A philosophy of technical debt management

Published in

YounitedTech

7 min readJun 24, 2020

“We don’t have time to refactor.”
“Our managers won’t let us implement automated tests!”
“This app is really old. No one knows how it works since Peter left the company 3 years ago, and people are scared to make changes to it.”
“This piece of software is buggy. We know it, but don’t have time to invest in it. So we just have a manual process to work around the bug when it happens.”
“Nope. I’m not working on that crappy piece of sh*t.”

It’s safe to say that every software engineer has heard one or more of these examples during his or her career. And most probably has already pronounced something approaching. We know we have. Numerous times.

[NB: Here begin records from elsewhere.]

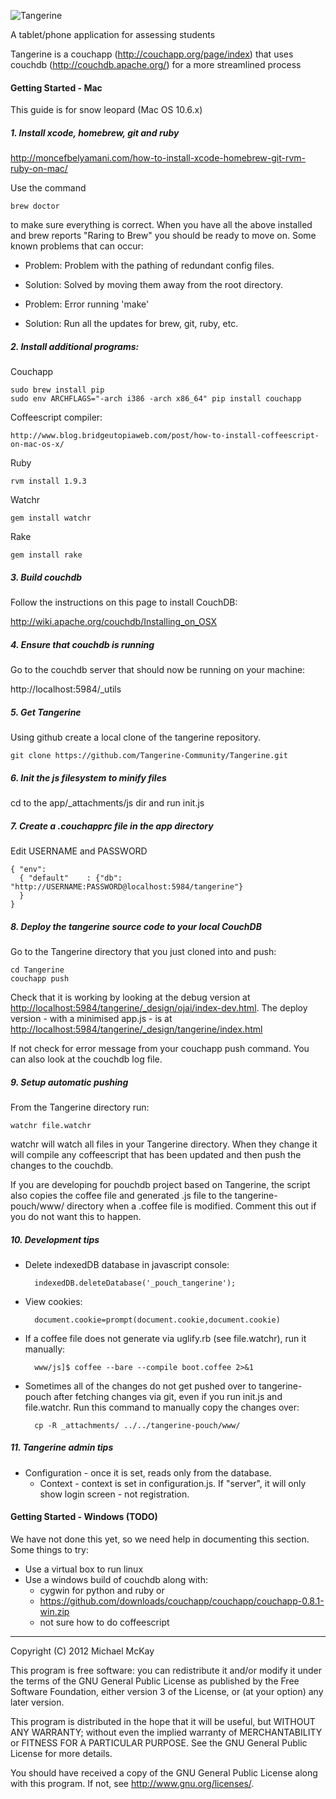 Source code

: ![Tangerine](https://github.com/Tangerine-Community/Tangerine/raw/develop/app/_attachments/images/tangerine_logo.png)

A tablet/phone application for assessing students

Tangerine is a couchapp (http://couchapp.org/page/index) that uses 
couchdb (http://couchdb.apache.org/) for a more streamlined process

#### Getting Started - Mac
This guide is for snow leopard (Mac OS 10.6.x)

##### 1. Install xcode, homebrew, git and ruby
<http://moncefbelyamani.com/how-to-install-xcode-homebrew-git-rvm-ruby-on-mac/>

Use the command

    brew doctor
    
to make sure everything is correct. When you have all the above installed 
and brew reports "Raring to Brew" you should be ready to move on.
Some known problems that can occur:
- Problem: Problem with the pathing of redundant config files. 
- Solution: Solved by moving them away from the root directory. 

- Problem: Error running 'make'
- Solution: Run all the updates for brew, git, ruby, etc.

##### 2. Install additional programs:
Couchapp

    sudo brew install pip
    sudo env ARCHFLAGS="-arch i386 -arch x86_64" pip install couchapp

Coffeescript compiler:

    http://www.blog.bridgeutopiaweb.com/post/how-to-install-coffeescript-on-mac-os-x/

Ruby

    rvm install 1.9.3

Watchr

    gem install watchr

Rake

    gem install rake


##### 3. Build couchdb

Follow the instructions on this page to install CouchDB:

<http://wiki.apache.org/couchdb/Installing_on_OSX>

##### 4. Ensure that couchdb is running
Go to the couchdb server that should now be running on your machine:

http://localhost:5984/_utils

##### 5. Get Tangerine
Using github create a local clone of the tangerine repository.

    git clone https://github.com/Tangerine-Community/Tangerine.git

##### 6. Init the js filesystem to minify files
cd to the app/_attachments/js dir and run init.js

##### 7. Create a .couchapprc file in the app directory

Edit USERNAME and PASSWORD

    { "env":
      { "default"    : {"db": "http://USERNAME:PASSWORD@localhost:5984/tangerine"}
      }
    }


##### 8. Deploy the tangerine source code to your local CouchDB
Go to the Tangerine directory that you just cloned into and push:

    cd Tangerine
    couchapp push

Check that it is working by looking at the debug version at <http://localhost:5984/tangerine/_design/ojai/index-dev.html>.
The deploy version - with a minimised app.js - is at  <http://localhost:5984/tangerine/_design/tangerine/index.html>

If not check for error message from your couchapp push command. You can also look at the couchdb log file.

##### 9. Setup automatic pushing
From the Tangerine directory run:

    watchr file.watchr

watchr will watch all files in your Tangerine directory. When they change it will compile any coffeescript that has been updated and then push the changes to the couchdb.

If you are developing for pouchdb project based on Tangerine, the script also copies the coffee file and generated .js
file to the tangerine-pouch/www/ directory when a .coffee file is modified. Comment this out if you do not want this to happen.

##### 10. Development tips

- Delete indexedDB database in javascript console:

        indexedDB.deleteDatabase('_pouch_tangerine');

- View cookies:

        document.cookie=prompt(document.cookie,document.cookie)

- If a coffee file does not generate via uglify.rb (see file.watchr), run it manually:

        www/js]$ coffee --bare --compile boot.coffee 2>&1

- Sometimes all of the changes do not get pushed over to tangerine-pouch after fetching changes via git, even if you run init.js and file.watchr.
Run this command to manually copy the changes over:

        cp -R _attachments/ ../../tangerine-pouch/www/

##### 11. Tangerine admin tips

- Configuration - once it is set, reads only from the database.
    - Context - context is set in configuration.js. If "server", it will only show login screen - not registration.

#### Getting Started - Windows (TODO)

We have not done this yet, so we need help in documenting this section. Some things to try:

- Use a virtual box to run linux
- Use a windows build of couchdb along with:
    - cygwin for python and ruby or
    - <https://github.com/downloads/couchapp/couchapp/couchapp-0.8.1-win.zip>
    - not sure how to do coffeescript

----

Copyright (C) 2012  Michael McKay

This program is free software: you can redistribute it and/or modify
it under the terms of the GNU General Public License as published by
the Free Software Foundation, either version 3 of the License, or
(at your option) any later version.

This program is distributed in the hope that it will be useful,
but WITHOUT ANY WARRANTY; without even the implied warranty of
MERCHANTABILITY or FITNESS FOR A PARTICULAR PURPOSE.  See the
GNU General Public License for more details.

You should have received a copy of the GNU General Public License
along with this program.  If not, see <http://www.gnu.org/licenses/>.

Well, we decided to tackle this problem, head first. At Younited, we like to think of ourselves as a tech company for 2 reasons: we only do business online, and for the last 3 years, we have been selling software capacities to customers and partners. So with time, we have also become a software vendor.

Software gardening

In our job, today, software is not only a tool fueling our business and growth. It has actually become a financial asset we estimate and promote the value of. And a financial asset is definitely something you want to take care of.

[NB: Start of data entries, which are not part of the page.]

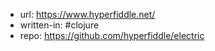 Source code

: 
- url: https://www.hyperfiddle.net/
- written-in: #clojure
- repo: https://github.com/hyperfiddle/electric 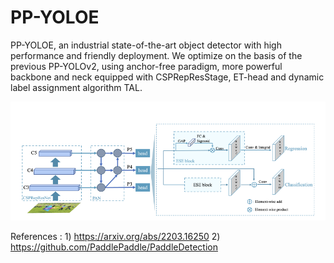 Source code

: 
# PP-YOLOE

PP-YOLOE, an industrial
state-of-the-art object detector with high performance and
friendly deployment. We optimize on the basis of the previous PP-YOLOv2, using anchor-free paradigm, more powerful backbone and neck equipped with CSPRepResStage,
ET-head and dynamic label assignment algorithm TAL.

![YOLOE](https://github.com/Gaurav14cs17/YOLOE/blob/main/images/yoloe.png)



References : 1) https://arxiv.org/abs/2203.16250
        2) https://github.com/PaddlePaddle/PaddleDetection


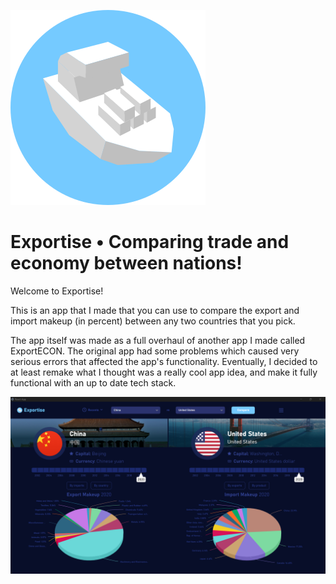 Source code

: ![Image](https://github.com/fnotorious/exportise/blob/master/app/src/assets/Logo.svg)
# Exportise • Comparing trade and economy between nations!
Welcome to Exportise!

This is an app that I made that you can use to compare the export and import makeup (in percent)
between any two countries that you pick.

The app itself was made as a full overhaul of another app I made called ExportECON. The original app had some problems which caused very serious errors that affected
the app's functionality. Eventually, I decided to at least remake what I thought was a really cool app idea, and make it fully functional with an up to date tech stack. 

![Sample](https://github.com/fnotorious/exportise/blob/master/app/src/assets/imageedit_1_2627644330.png)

Now and again, we stumble upon an analogy for software development cornered by Hunt and Thomas in the classic Pragmatic Programmer: gardening. Quite a few people have talked about this over the years, but the analogy never really made it to become mainstream. Still, it does have interesting food for thought. Including thoughts about dynamic context. Just like vegetals live in an ecosystem, software doesn’t live in a static world. Context evolves: business goals, dependencies, practices, tools, etc. With time, perfectly good decisions can become invalidated. And most importantly, the job is not over once the software is shipped. If you don’t look after a tree properly, it could bring down a wall. Whereas things could have been fine if you had maybe just pruned it.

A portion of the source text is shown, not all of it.